Exactly retype the opening line of the entries and every line after it, ending with the line that contains "- 同源策略限制了不同源的站点读取当前站点的 Cookie、IndexDB、LocalStorage". Skip all pictures.

Dataset excerpts —
■ ■ ■

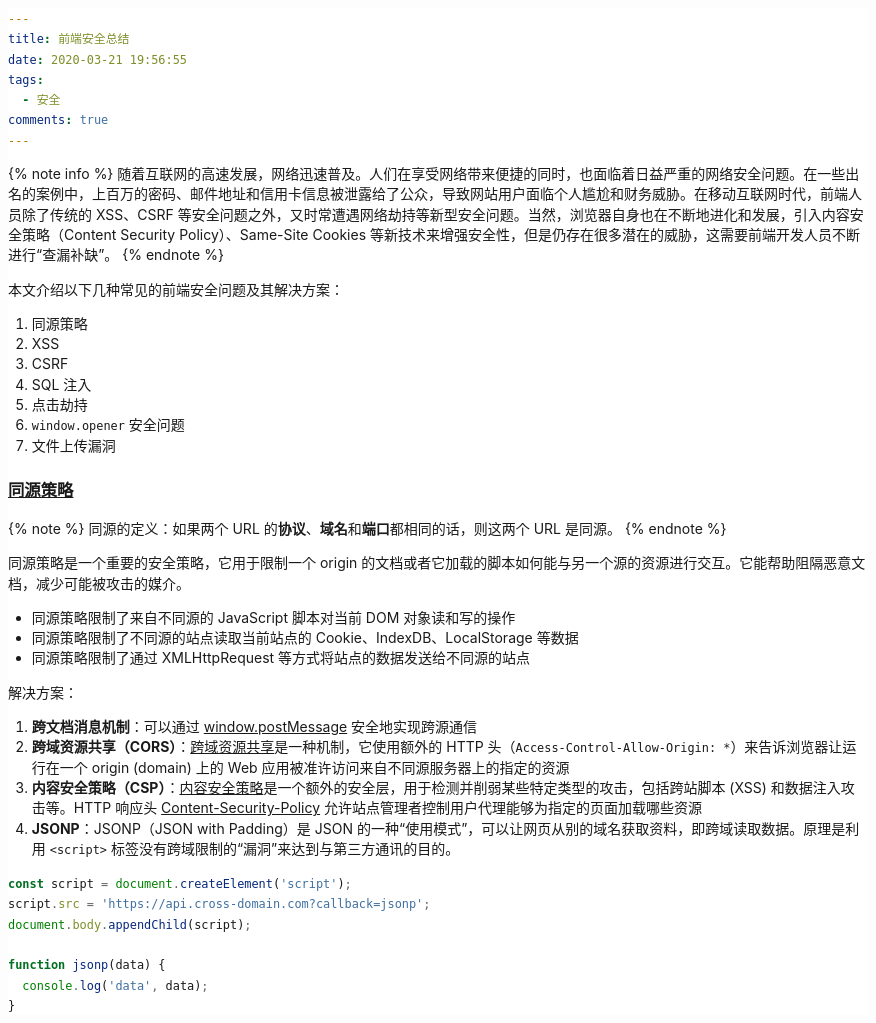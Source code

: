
 ```yaml
---
title: 前端安全总结
date: 2020-03-21 19:56:55
tags:
  - 安全
comments: true
---
```


{% note info %}
随着互联网的高速发展，网络迅速普及。人们在享受网络带来便捷的同时，也面临着日益严重的网络安全问题。在一些出名的案例中，上百万的密码、邮件地址和信用卡信息被泄露给了公众，导致网站用户面临个人尴尬和财务威胁。在移动互联网时代，前端人员除了传统的 XSS、CSRF 等安全问题之外，又时常遭遇网络劫持等新型安全问题。当然，浏览器自身也在不断地进化和发展，引入内容安全策略（Content Security Policy）、Same-Site Cookies 等新技术来增强安全性，但是仍存在很多潜在的威胁，这需要前端开发人员不断进行“查漏补缺”。
{% endnote %}

本文介绍以下几种常见的前端安全问题及其解决方案：

1. 同源策略
2. XSS
3. CSRF
4. SQL 注入
5. 点击劫持
6. `window.opener` 安全问题
7. 文件上传漏洞



### [同源策略](https://developer.mozilla.org/zh-CN/docs/Web/Security/Same-origin_policy)

{% note %}
同源的定义：如果两个 URL 的**协议**、**域名**和**端口**都相同的话，则这两个 URL 是同源。
{% endnote %}

同源策略是一个重要的安全策略，它用于限制一个 origin 的文档或者它加载的脚本如何能与另一个源的资源进行交互。它能帮助阻隔恶意文档，减少可能被攻击的媒介。

- 同源策略限制了来自不同源的 JavaScript 脚本对当前 DOM 对象读和写的操作
- 同源策略限制了不同源的站点读取当前站点的 Cookie、IndexDB、LocalStorage 等数据
- 同源策略限制了通过 XMLHttpRequest 等方式将站点的数据发送给不同源的站点

解决方案：

1. **跨文档消息机制**：可以通过 [window.postMessage](https://developer.mozilla.org/zh-CN/docs/Web/API/Window/postMessage) 安全地实现跨源通信
2. **跨域资源共享（CORS）**：[跨域资源共享](https://developer.mozilla.org/zh-CN/docs/Web/HTTP/Access_control_CORS)是一种机制，它使用额外的 HTTP 头（`Access-Control-Allow-Origin: *`）来告诉浏览器让运行在一个 origin (domain) 上的 Web 应用被准许访问来自不同源服务器上的指定的资源
3. **内容安全策略（CSP）**：[内容安全策略](https://developer.mozilla.org/zh-CN/docs/Web/HTTP/CSP)是一个额外的安全层，用于检测并削弱某些特定类型的攻击，包括跨站脚本 (XSS) 和数据注入攻击等。HTTP 响应头 [Content-Security-Policy](https://developer.mozilla.org/zh-CN/docs/Web/HTTP/Headers/Content-Security-Policy) 允许站点管理者控制用户代理能够为指定的页面加载哪些资源
4. **JSONP**：JSONP（JSON with Padding）是 JSON 的一种“使用模式”，可以让网页从别的域名获取资料，即跨域读取数据。原理是利用 `<script>` 标签没有跨域限制的“漏洞”来达到与第三方通讯的目的。

```javascript
const script = document.createElement('script');
script.src = 'https://api.cross-domain.com?callback=jsonp';
document.body.appendChild(script);

function jsonp(data) {
  console.log('data', data);
}
```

■ ■ ■

Task output —
Source code

:
 ```yaml
---
title: 前端安全总结
date: 2020-03-21 19:56:55
tags:
  - 安全
comments: true
---
```


{% note info %}
随着互联网的高速发展，网络迅速普及。人们在享受网络带来便捷的同时，也面临着日益严重的网络安全问题。在一些出名的案例中，上百万的密码、邮件地址和信用卡信息被泄露给了公众，导致网站用户面临个人尴尬和财务威胁。在移动互联网时代，前端人员除了传统的 XSS、CSRF 等安全问题之外，又时常遭遇网络劫持等新型安全问题。当然，浏览器自身也在不断地进化和发展，引入内容安全策略（Content Security Policy）、Same-Site Cookies 等新技术来增强安全性，但是仍存在很多潜在的威胁，这需要前端开发人员不断进行“查漏补缺”。
{% endnote %}

本文介绍以下几种常见的前端安全问题及其解决方案：

1. 同源策略
2. XSS
3. CSRF
4. SQL 注入
5. 点击劫持
6. `window.opener` 安全问题
7. 文件上传漏洞



### [同源策略](https://developer.mozilla.org/zh-CN/docs/Web/Security/Same-origin_policy)

{% note %}
同源的定义：如果两个 URL 的**协议**、**域名**和**端口**都相同的话，则这两个 URL 是同源。
{% endnote %}

同源策略是一个重要的安全策略，它用于限制一个 origin 的文档或者它加载的脚本如何能与另一个源的资源进行交互。它能帮助阻隔恶意文档，减少可能被攻击的媒介。

- 同源策略限制了来自不同源的 JavaScript 脚本对当前 DOM 对象读和写的操作
- 同源策略限制了不同源的站点读取当前站点的 Cookie、IndexDB、LocalStorage 等数据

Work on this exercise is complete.